As palavras acima reproduzidas, dedicadas a um dos maiores pensadores contemporâneos da democracia, do Estado de direito e do Estado-providência, revestem-se de uma indiscutível actualidade histórica. Em épocas de crise, como aquela que atravessamos, há alguma tendência para questionar e contestar aquilo que ele tão bem designou como constituindo os “valores frios” da democracia. É precisamente por aí que pode começar a ascensão das posições extremistas, quer à direita, quer à esquerda. À direita, em nome de um ideal organicista e naturalista de uma comunidade assente em formas de vinculação conservadoras; à esquerda, pela invocação de uma utopia colectivista inibidora de qualquer perspectiva de verdadeira autonomia individual. Estamos ainda muito longe de um cenário dessa natureza mas não devemos desvalorizar a importância de alguns sinais que se vislumbram no horizonte.
Temos vindo a observar o regresso do discurso panfletário com todas as suas funestas consequências: o empobrecimento do pensamento, o abastardamento da linguagem, a exaltação do simplismo na representação da realidade. Pouco a pouco o debate resvala para uma contraposição de enunciações quase vazias e o diálogo dá lugar a um confronto polarizado em torno de posições imbuídas de um carácter pretensamente mais de natureza moral do que política. Quando assim sucede, assiste-se a uma dissolução do esforço argumentativo substituído por uma retórica de exaltação dogmática.

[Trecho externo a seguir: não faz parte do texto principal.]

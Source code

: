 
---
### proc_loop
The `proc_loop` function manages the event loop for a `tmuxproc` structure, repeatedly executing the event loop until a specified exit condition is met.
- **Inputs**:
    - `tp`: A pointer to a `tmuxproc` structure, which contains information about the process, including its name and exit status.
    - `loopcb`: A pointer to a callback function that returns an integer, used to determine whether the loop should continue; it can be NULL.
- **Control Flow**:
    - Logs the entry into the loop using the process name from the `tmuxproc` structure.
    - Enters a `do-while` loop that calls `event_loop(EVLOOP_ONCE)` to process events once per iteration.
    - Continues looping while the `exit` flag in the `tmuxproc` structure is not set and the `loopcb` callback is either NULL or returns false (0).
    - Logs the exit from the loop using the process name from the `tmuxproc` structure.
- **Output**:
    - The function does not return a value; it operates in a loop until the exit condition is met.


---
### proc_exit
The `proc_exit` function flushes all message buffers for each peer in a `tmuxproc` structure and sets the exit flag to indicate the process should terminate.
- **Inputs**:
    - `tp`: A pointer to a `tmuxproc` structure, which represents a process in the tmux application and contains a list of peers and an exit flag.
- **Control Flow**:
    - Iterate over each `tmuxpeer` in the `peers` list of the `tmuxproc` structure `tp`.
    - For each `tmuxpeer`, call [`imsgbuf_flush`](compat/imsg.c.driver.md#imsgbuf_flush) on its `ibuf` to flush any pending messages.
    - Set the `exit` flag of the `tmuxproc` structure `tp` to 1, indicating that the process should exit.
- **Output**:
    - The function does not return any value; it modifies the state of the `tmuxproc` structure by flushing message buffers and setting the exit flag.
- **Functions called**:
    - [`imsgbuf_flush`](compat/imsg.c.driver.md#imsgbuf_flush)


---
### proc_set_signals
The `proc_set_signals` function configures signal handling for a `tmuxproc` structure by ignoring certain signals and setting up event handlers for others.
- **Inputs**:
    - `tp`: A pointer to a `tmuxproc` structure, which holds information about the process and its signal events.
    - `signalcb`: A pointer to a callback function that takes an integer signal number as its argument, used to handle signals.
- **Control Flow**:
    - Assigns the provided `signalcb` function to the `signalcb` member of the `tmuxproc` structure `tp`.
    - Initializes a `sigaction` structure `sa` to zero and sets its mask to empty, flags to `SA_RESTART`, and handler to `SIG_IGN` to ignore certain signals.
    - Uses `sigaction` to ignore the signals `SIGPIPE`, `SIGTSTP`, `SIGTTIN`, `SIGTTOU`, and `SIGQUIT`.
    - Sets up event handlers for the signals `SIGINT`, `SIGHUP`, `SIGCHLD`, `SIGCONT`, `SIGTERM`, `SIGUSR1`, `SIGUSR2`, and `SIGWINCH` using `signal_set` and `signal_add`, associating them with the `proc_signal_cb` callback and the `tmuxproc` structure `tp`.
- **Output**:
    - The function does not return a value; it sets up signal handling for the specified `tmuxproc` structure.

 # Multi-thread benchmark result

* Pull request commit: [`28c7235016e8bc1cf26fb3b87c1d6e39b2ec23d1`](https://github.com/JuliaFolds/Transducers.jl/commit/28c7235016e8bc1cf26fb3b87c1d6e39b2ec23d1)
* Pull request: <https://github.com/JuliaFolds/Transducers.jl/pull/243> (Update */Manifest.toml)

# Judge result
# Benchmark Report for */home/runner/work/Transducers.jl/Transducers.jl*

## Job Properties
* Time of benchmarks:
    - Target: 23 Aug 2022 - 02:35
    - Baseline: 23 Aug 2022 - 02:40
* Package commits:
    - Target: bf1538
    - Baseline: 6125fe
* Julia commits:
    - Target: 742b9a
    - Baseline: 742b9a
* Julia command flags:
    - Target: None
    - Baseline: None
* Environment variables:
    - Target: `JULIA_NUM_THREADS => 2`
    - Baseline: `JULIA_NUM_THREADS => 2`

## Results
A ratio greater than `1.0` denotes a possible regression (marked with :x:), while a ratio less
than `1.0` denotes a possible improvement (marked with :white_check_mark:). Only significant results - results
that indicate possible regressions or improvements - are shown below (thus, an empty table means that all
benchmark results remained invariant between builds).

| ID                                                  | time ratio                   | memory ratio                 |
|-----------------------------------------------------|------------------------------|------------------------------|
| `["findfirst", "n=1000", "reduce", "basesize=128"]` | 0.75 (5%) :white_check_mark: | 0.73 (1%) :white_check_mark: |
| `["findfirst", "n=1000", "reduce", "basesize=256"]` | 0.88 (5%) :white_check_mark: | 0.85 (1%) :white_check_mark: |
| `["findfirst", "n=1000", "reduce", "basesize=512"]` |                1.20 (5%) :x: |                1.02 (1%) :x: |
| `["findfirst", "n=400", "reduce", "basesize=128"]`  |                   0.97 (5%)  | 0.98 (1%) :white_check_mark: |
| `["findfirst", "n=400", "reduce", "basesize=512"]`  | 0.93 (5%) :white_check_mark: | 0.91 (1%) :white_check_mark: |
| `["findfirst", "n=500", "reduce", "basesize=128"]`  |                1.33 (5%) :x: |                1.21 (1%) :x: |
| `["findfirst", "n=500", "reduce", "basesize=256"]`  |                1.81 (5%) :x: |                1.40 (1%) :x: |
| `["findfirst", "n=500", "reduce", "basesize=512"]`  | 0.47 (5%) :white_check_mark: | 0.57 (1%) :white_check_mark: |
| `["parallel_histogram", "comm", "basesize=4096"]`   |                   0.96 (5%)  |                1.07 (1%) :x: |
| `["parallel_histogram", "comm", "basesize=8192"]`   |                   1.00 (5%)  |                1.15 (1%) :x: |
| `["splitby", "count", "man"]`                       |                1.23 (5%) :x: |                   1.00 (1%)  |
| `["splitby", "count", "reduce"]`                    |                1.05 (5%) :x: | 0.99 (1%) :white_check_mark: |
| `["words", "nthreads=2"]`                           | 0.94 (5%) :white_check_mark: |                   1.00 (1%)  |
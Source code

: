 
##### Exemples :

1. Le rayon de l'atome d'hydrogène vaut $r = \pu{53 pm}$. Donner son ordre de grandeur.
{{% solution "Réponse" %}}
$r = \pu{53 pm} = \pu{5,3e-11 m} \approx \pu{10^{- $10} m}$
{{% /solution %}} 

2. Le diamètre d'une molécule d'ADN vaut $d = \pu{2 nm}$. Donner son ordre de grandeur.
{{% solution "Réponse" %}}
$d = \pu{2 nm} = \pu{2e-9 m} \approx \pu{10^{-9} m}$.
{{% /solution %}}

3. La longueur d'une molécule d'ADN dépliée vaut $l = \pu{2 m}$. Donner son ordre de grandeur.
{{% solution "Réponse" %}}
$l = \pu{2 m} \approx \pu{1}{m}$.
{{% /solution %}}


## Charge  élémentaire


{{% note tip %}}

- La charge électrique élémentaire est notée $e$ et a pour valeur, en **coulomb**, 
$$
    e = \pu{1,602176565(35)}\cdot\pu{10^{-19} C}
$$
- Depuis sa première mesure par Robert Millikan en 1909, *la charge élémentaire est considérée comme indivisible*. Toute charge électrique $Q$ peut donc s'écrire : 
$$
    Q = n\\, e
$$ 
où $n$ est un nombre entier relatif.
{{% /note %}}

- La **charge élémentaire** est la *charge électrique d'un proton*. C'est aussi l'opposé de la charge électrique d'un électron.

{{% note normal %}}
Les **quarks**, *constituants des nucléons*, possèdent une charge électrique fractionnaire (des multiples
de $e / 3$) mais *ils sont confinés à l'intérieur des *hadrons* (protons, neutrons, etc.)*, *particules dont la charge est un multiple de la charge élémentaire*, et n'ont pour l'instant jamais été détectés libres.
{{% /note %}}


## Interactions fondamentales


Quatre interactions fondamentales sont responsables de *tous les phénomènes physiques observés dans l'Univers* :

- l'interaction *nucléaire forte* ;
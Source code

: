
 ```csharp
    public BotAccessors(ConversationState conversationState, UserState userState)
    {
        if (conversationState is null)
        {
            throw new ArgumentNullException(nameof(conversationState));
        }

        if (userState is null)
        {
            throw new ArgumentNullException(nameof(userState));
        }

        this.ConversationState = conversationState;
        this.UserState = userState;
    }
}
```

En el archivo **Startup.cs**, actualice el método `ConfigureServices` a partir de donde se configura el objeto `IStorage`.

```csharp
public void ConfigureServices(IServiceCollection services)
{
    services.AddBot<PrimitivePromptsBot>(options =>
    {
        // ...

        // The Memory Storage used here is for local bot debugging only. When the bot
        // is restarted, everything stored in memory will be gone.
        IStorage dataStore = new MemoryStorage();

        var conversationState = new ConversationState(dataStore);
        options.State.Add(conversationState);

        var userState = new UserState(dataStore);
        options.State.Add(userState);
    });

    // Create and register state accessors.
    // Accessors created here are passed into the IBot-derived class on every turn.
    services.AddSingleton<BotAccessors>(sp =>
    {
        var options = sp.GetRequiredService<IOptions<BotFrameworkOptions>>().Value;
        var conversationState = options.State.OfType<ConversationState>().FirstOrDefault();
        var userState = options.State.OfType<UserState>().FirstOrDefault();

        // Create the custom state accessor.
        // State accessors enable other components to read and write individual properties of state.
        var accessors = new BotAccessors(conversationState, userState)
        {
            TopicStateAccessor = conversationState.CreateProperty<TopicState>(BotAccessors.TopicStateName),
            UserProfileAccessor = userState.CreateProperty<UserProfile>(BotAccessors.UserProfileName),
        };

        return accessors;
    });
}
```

No decorrer do século XX a esquerda democrática conseguiu operar um verdadeiro milagre: a conciliação de um património constitucional republicano e liberal com a concretização das aspirações democráticas das massas populares emergentes e a construção de um Estado-providência promotor de igualdade e de solidariedade. Não o fez sozinha, como o sabemos, e para o fazer teve de derrotar as correntes extremistas existentes no seu próprio seio. O resultado deste extraordinário artifício histórico é por de mais conhecido: adesão às regras da democracia representativa, valorização dos objectivos de compromisso social, aprofundamento dos direitos individuais. Uma esquerda forte, apoiada por sujeitos colectivos e por movimentos sociais agregadores contribuiu decisivamente para a conciliação de uma certa forma de capitalismo com múltiplas reivindicações democráticas. A crise económica e social que afecta vários países europeus está a pôr em causa esta conciliação; isso é visível também no caso português.
O que a esquerda não deve é cair na armadilha que lhe é estendida pela direita mais radical e que consiste num incitamento à sua deserção do plano da realidade para o universo da denúncia quixotesca e dos projectos inexequíveis. A acontecer, isso teria repercussões trágicas, já que acabaria por gerar fortes frustrações colectivas.
Por isso mesmo é que é importante enaltecer, mesmo contra aquilo que parece ser uma corrente momentaneamente dominante, os méritos da moderação política e do respeito pelas regras institucionais. Só pela via do jogo democrático se poderão promover as mudanças conducentes a uma alteração do actual estado de coisas. Não teremos razões para cultivar um optimismo excessivo, mas isso não pode conduzir a uma atitude de desespero incompatível com a participação na vida cívica de uma sociedade aberta e pluralista. Compete em grande parte à esquerda moderada evitar que a presente crise do capitalismo ocidental se transforme num colapso do modelo democrático-liberal. Para isso tem que lutar contra a força dissolvente que o neoliberalismo constitui, mas também tem de revelar uma adesão convicta às regras formais do regime democrático. Se bem sabemos como pode ser desumano o capitalismo sem regras, também temos a obrigação de não esquecer como se revelaram aviltantes da dignidade humana todas as formas de organização política que em nome de uma suposta democracia material começaram por anular os princípios mais básicos no plano formal. É por isso mesmo que há pequenos passos, aparentemente inócuos, que nunca devem ser dados.